In April, Rogers participated in the 2nd Artistic Gymnastics Meeting in San Bernardo, Brazil with gymnasts from Brazil, Canada, and South Korea. She finished second in the all around competition with a score of 55.500. In event finals, she placed third on vault scoring 13.838 and first on uneven bars scoring 14.150.

In May, Rogers competed at the Canadian Championships in Regina, Canada. She placed sixth in the all around final with a score of 54.200. In event finals, she placed second on vault scoring 14.425, fifth on uneven bars scoring 13.200, and fifth on balance beam scoring 13.250.
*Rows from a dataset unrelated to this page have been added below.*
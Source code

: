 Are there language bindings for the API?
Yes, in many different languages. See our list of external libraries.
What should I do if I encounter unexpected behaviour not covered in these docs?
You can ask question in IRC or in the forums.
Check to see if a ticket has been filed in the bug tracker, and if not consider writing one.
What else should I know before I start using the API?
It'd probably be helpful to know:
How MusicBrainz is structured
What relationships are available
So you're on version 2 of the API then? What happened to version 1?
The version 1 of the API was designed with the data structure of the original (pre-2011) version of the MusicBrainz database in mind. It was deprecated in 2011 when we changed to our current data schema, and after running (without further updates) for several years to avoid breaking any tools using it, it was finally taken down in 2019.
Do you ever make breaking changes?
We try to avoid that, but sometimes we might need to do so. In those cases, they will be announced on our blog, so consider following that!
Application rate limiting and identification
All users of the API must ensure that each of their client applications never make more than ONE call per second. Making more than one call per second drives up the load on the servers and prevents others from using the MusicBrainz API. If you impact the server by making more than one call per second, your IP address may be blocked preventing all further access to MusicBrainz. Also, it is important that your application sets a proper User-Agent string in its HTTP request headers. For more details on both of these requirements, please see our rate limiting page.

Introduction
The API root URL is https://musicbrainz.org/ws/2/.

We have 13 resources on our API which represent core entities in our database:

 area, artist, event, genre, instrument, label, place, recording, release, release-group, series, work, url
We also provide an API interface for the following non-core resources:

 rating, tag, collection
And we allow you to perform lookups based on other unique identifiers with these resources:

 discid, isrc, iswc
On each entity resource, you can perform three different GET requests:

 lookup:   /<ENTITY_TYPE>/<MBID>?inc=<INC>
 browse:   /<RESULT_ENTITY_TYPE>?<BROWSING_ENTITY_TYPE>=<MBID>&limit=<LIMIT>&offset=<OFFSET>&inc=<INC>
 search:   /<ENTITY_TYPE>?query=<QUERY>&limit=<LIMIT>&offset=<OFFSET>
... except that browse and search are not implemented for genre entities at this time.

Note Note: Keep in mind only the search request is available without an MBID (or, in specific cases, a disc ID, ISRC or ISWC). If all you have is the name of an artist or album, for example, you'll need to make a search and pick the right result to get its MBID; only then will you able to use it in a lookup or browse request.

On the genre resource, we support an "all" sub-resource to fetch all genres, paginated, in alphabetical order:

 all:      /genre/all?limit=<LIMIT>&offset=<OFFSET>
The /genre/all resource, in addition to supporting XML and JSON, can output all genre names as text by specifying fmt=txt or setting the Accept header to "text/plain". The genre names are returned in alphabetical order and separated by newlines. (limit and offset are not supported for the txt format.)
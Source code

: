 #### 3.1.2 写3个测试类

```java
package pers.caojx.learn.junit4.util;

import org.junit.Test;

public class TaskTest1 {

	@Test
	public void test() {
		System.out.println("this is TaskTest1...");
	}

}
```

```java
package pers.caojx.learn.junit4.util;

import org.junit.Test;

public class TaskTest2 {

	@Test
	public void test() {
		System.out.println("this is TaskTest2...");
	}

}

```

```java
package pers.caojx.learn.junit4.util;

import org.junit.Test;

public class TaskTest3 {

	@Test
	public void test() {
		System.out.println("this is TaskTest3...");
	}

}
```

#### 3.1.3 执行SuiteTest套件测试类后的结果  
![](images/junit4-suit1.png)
At the end of June, Rogers was one of the twelve gymnasts chosen to compete at the Final Olympic Selection meet in Gatineau, Canada On the first day of competition she placed third in the all around with a score of 54.300. Based on her performances here and at the Canadian Championships she was selected to the five member Olympic team. Rogers said, "I knew I had a solid performance this week but I didn't know how close I was and as soon as they announced my name I wanted to drop. I've worked so hard for this and I'm really glad that all that hard work has paid off. It's a dream come true. It's incredible."

==== London Olympics ====
At the end of July, Rogers competed at the 2012 Summer Olympics in London, United Kingdom. She helped the Canadian team qualify to the team final and individually she qualified to the vault final with a score of 14.483. After qualifications, Rogers said, "We're just so, so excited. As soon as I saw we were sixth I knew we were in. I was sitting with my parents. Then I jumped out of my seat and ran over to hug my teammates. I mean, we're making history. That is so cool. There are twenty thousand people in here. That's a lot of people. That can be intimidating. I just looked around and took it all in. I had shivers. I think everyone handled it tremendously. It could've gone a lot worse. We all have strengths and weaknesses and I think we put those aside and did it for the team. We have nothing to lose now. The worst we can be is eighth and that's still an accomplishment in itself. I know we can only go up from here because we had our struggles on beam so now we know what we need to improve on. We're just going to come out and rock (on Tuesday). This is just so amazing. I really don't have words to describe the feeling." In the team final, she contributed scores of 14.866 on vault and 14.466 on uneven bars toward the Canadian team's fifth-place finish. In the vault final, Rogers placed seventh with a score of 14.483. She said, "I didn't get a gold medal, but it was so much fun out there."

===2015===
In September 2015, Gymnastics Canada named Rogers to their World Championships Team. She represented Canada at the 2015 World Artistic Gymnastics Championships in Glasgow as a part of the Canadian team that finished in 6th place. In the team final Rogers contributed on every event except floor scoring 15.000 on vault, 13.200 on uneven bars and 13.700 on the balance beam. As of 2015 Rogers trains at the Calgary Gymnastics Centre under David Kenwright and Janna Ball.

===2016===
In June, Rogers continued her stellar performances throughout the Canadian Olympics team selection process to cinch her spot on a second Olympic Team.

====2016 Rio Olympics====

On August 7, 2016, Canada began their competition at the Rio Olympics with qualifications. Canada competed in the last (5th) subdivision starting on the balance beam. Rogers competed on beam, vault and uneven bars. Rogers hit both her beam routine and vaults. Rogers was last up for Canada on uneven bars with a spot in team finals on the line. Unfortunately she fell on her van leeuwen and Canada missed team finals by 0.168. Rogers did not qualify to any event finals. Despite a tough Olympic experience, Rogers said that she will continue competing as long as her body will allow her, and will try to make the Canadian team for the 2017 Artistic Gymnastics World Championships, as Canada will host these Championships. She and Rio Olympic teammate Rose Woo ended up being named the alternates to these championships, with Olympians Ellie Black, Shallon Olsen and Isabela Onyshko along with first year senior Brooklyn Moors comprising the main team.